# [Exercise prompt]
Only the lines from the line containing "Made client more user-friendly." through the final line of the entries should be printed, exactly as given, with the pictures left out.

____________

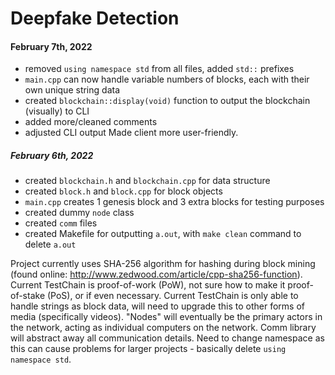 # Deepfake Detection

#### February 7th, 2022
- removed `using namespace std` from all files, added `std::` prefixes
- `main.cpp` can now handle variable numbers of blocks, each with their own unique string data
- created `blockchain::display(void)` function to output the blockchain (visually) to CLI
- added more/cleaned comments
- adjusted CLI output
Made client more user-friendly.

##### February 6th, 2022
- created `blockchain.h` and `blockchain.cpp` for data structure
- created `block.h` and `block.cpp` for block objects
- `main.cpp` creates 1 genesis block and 3 extra blocks for testing purposes
- created dummy `node` class
- created `comm` files 
- created Makefile for outputting `a.out`, with `make clean` command to delete `a.out`

Project currently uses SHA-256 algorithm for hashing during block mining (found online: http://www.zedwood.com/article/cpp-sha256-function). Current TestChain is proof-of-work (PoW), not sure how to make it proof-of-stake (PoS), or if even necessary. Current TestChain is only able to handle strings as block data, will need to upgrade this to other forms of media (specifically videos). "Nodes" will eventually be the primary actors in the network, acting as individual computers on the network. Comm library will abstract away all communication details. Need to change namespace as this can cause problems for larger projects - basically delete `using namespace std`.
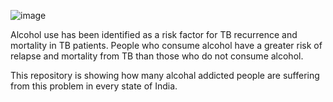 ![image](https://github.com/99-chetna/TB-Detection/assets/112334463/7c9c1b75-8ce9-4ca8-bf38-c899dd69de5f)  

 
 Alcohol use has been identified as a risk factor for TB recurrence and mortality in TB patients. People who consume alcohol have a greater risk of relapse and mortality from TB than those who do not consume alcohol.

This repository is showing how many alcohal addicted people are suffering from this problem in every state of India.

____________

# [Task result]
Made client more user-friendly.

##### February 6th, 2022
- created `blockchain.h` and `blockchain.cpp` for data structure
- created `block.h` and `block.cpp` for block objects
- `main.cpp` creates 1 genesis block and 3 extra blocks for testing purposes
- created dummy `node` class
- created `comm` files 
- created Makefile for outputting `a.out`, with `make clean` command to delete `a.out`

Project currently uses SHA-256 algorithm for hashing during block mining (found online: http://www.zedwood.com/article/cpp-sha256-function). Current TestChain is proof-of-work (PoW), not sure how to make it proof-of-stake (PoS), or if even necessary. Current TestChain is only able to handle strings as block data, will need to upgrade this to other forms of media (specifically videos). "Nodes" will eventually be the primary actors in the network, acting as individual computers on the network. Comm library will abstract away all communication details. Need to change namespace as this can cause problems for larger projects - basically delete `using namespace std`.
 ![image](https://github.com/99-chetna/TB-Detection/assets/112334463/7c9c1b75-8ce9-4ca8-bf38-c899dd69de5f)  

 
 Alcohol use has been identified as a risk factor for TB recurrence and mortality in TB patients. People who consume alcohol have a greater risk of relapse and mortality from TB than those who do not consume alcohol.

This repository is showing how many alcohal addicted people are suffering from this problem in every state of India.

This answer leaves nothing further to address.